L’Arctique pourrait être privé de banquise en été dès les années 2030
9 juin 2023
9 juin 2023
Les chercheurs estiment que le déclin de cette glace peut être attribué essentiellement aux émissions de gaz à effet de serre.
L’Arctique pourrait être privé de banquise en été dès les années 2030, soit bien plus tôt qu’estimé jusqu’à présent, même dans un scénario de faibles émissions de gaz à effet de serre, affirment des chercheurs dans un article publié mardi 6 juin.
Les scientifiques, basés en Corée, au Canada et en Allemagne, ont utilisé des données d’observation sur la période 1979-2019 pour effectuer des nouvelles simulations. « Les résultats indiquent que le premier mois de septembre sans glace de mer interviendra dès les années 2030-2050, quels que soient les scénarios d’émissions », concluent-ils dans la revue Nature Communications.
Lorsque les experts évoquent l’absence de banquise, cela correspond à une surface inférieure à 1 million de kilomètres carrés ; il pourra toujours rester de la glace résiduelle le long des côtes. A titre de comparaison, la surface de la banquise a oscillé entre 10 et 14 millions de kilomètres carrés en 2022, selon le National Snow and Ice Data Center (NSIDC), un institut universitaire américain spécialisé dans l’étude des régions recouvertes par les glaces
« C’est environ une décennie plus tôt que les récentes projections du GIEC », le Groupe d’experts intergouvernemental sur l’évolution du climat, mandaté par l’ONU, souligne le coauteur de l’article Seung-Ki Min, des universités sud-coréennes de Pohang et Yonsei.
Les savants estiment aussi que le déclin de cette glace peut être attribué essentiellement aux émissions de gaz à effet de serre, les autres facteurs (aérosols, activité solaire et volcanique notamment) étant bien moins importants.
La banquise – ou glace de mer – est faite d’eau salée à la surface d’un océan, qui a gelé sous l’effet du froid. Sa fonte ne cause pas directement d’élévation du niveau des océans (contrairement à celle de la calotte glaciaire et des glaciers), puisque son volume fait déjà partie de l’océan liquide mais a malgré tout des conséquences néfastes.
En effet, cette glace joue un rôle très important en été, en reflétant dans l’espace les rayons du Soleil, ce qui permet de rafraîchir l’Arctique.

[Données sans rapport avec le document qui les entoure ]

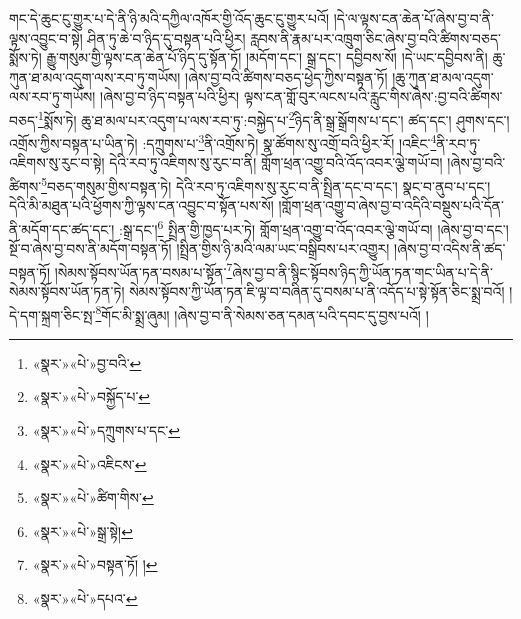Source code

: གང་དེ་ཆུང་ངུ་གྱུར་པ་དེ་ནི་ཉི་མའི་དཀྱིལ་འཁོར་གྱི་འོད་ཆུང་ངུ་གྱུར་པའོ། །དེ་ལ་ལྟས་ངན་ཆེན་པོ་ཞེས་བྱ་བ་ནི་ལྟས་འབྱུང་བ་སྟེ། ཤིན་ཏུ་ཆེ་བ་ཉིད་དུ་བསྟན་པའི་ཕྱིར། རླབས་ནི་རྣམ་པར་འཁྲུག་ཅིང་ཞེས་བྱ་བའི་ཚིགས་བཅད་སྨོས་ཏེ། རྒྱུ་གསུམ་གྱི་ལྟས་ངན་ཆེན་པོ་ཉིད་དུ་སྟོན་ཏོ། །མདོག་དང་། སྒྲ་དང་། དབྱིབས་སོ། །དེ་ཡང་དབྱིབས་ནི། ཆུ་ཀུན་ཐ་མལ་འདུག་ལས་རབ་ཏུ་གཡོས། །ཞེས་བྱ་བའི་ཚིགས་བཅད་ཕྱེད་ཀྱིས་བསྟན་ཏོ། །ཆུ་ཀུན་ཐ་མལ་འདུག་ལས་རབ་ཏུ་གཡོས། །ཞེས་བྱ་བ་ཉིད་བསྟན་པའི་ཕྱིར། ལྟས་ངན་གློ་བུར་ལངས་པའི་རླུང་གིས་ཞེས་:བྱ་བའི་ཚིགས་བཅད་\footnote{«སྣར་»«པེ་»བྱ་བའི་}སྨོས་ཏེ། ཆུ་ཐ་མལ་པར་འདུག་པ་ལས་རབ་ཏུ་:བསྐྱེད་པ་\footnote{«སྣར་»«པེ་»བསྐྱོད་པ་}ཉིད་ནི་སྒྲ་སྒྲོགས་པ་དང་། ཚད་དང་། ཤུགས་དང་། འགྲོས་ཀྱིས་བསྟན་པ་ཡིན་ཏེ། :དཀྲུགས་པ་\footnote{«སྣར་»«པེ་»དཀྲུགས་པ་དང་}ནི་འགྲོས་ཏེ། སྣ་ཚོགས་སུ་འགྲོ་བའི་ཕྱིར་རོ། །འཇིང་\footnote{«སྣར་»«པེ་»འཇིངས་}ནི་རབ་ཏུ་འཇིགས་སུ་རུང་བ་སྟེ། དེའི་རབ་ཏུ་འཇིགས་སུ་རུང་བ་ནི། གློག་ཕྲན་འགྱུ་བའི་འོད་འབར་ལྕེ་གཡོ་བ། །ཞེས་བྱ་བའི་ཚིགས་\footnote{«སྣར་»«པེ་»ཚིག་གིས་}བཅད་གསུམ་གྱིས་བསྟན་ཏེ། དེའི་རབ་ཏུ་འཇིགས་སུ་རུང་བ་ནི་སྤྲིན་དང་བ་དང་། སྣང་བ་ནུབ་པ་དང་། དེའི་མི་མཐུན་པའི་ཕྱོགས་ཀྱི་ལྟས་ངན་འབྱུང་བ་སྟོན་པས་སོ། །གློག་ཕྲན་འགྱུ་བ་ཞེས་བྱ་བ་འདིའི་བསྡུས་པའི་དོན་ནི་མདོག་དང་ཚད་དང་། :སྒྲ་དང་།\footnote{«སྣར་»«པེ་»སྒྲ་སྟེ།} སྤྲིན་གྱི་ཁྱད་པར་ཏེ། གློག་ཕྲན་འགྱུ་བ་འོད་འབར་ལྕེ་གཡོ་བ། །ཞེས་བྱ་བ་དང་། སྔོ་བ་ཞེས་བྱ་བས་ནི་མདོག་བསྟན་ཏོ། །སྤྲིན་གྱིས་ཉི་མའི་ལམ་ཡང་བསྒྲིབས་པར་འགྱུར། །ཞེས་བྱ་བ་འདིས་ནི་ཚད་བསྟན་ཏོ། །སེམས་སྟོབས་ཡོན་ཏན་བསམ་པ་སྟོན་\footnote{«སྣར་»«པེ་»བསྟན་ཏོ། །}ཞེས་བྱ་བ་ནི་སྙིང་སྟོབས་ཉིད་ཀྱི་ཡོན་ཏན་གང་ཡིན་པ་དེ་ནི་སེམས་སྟོབས་ཡོན་ཏན་ཏེ། སེམས་སྟོབས་ཀྱི་ཡོན་ཏན་ཇི་ལྟ་བ་བཞིན་དུ་བསམ་པ་ནི་འདོད་པ་སྟེ་སྟོན་ཅིང་སྨྲ་བའོ། །དེ་དག་སྐྲག་ཅིང་སྤ་\footnote{«སྣར་»«པེ་»དཔའ་}གོང་མི་སྨྲ་ཞུམ། །ཞེས་བྱ་བ་ནི་སེམས་ཅན་དམན་པའི་དབང་དུ་བྱས་པའོ། །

Cet effet de miroir, appelé albédo, est aujourd’hui de plus en plus faible, et l’Arctique se réchauffe donc beaucoup plus vite que d’autres régions.
La disparition de la glace « accélérera le réchauffement arctique, ce qui peut augmenter les événements météorologiques extrêmes aux latitudes moyennes, comme les canicules et les feux de forêts », explique Seung-Ki Min, des universités sud-coréennes de Pohang et Yonsei, coauteur de l’article. « Cela peut aussi accélérer le réchauffement mondial, en faisant fondre le pergélisol (les sols qui restent gelés toute l’année), ainsi que la montée du niveau des océans en faisant fondre la calotte glaciaire du Groenland », ajoute le chercheur.
« Ce sera le premier composant majeur de notre système climatique que nous perdons à cause de nos émissions de gaz à effet de serre », complète Dirk Notz, de l’université de Hambourg, un autre coauteur de l’étude. « Les scientifiques ont alerté sur cette disparition pendant des décennies, et c’est triste de voir que ces mises en garde n’ont, pour l’essentiel, pas été écoutées », regrette-t-il.
M. Notz espère maintenant que les décideurs politiques prêteront attention aux conclusions des chercheurs « pour qu’on puisse au moins protéger les autres composants de notre système climatique, en limitant le réchauffement futur autant que possible ».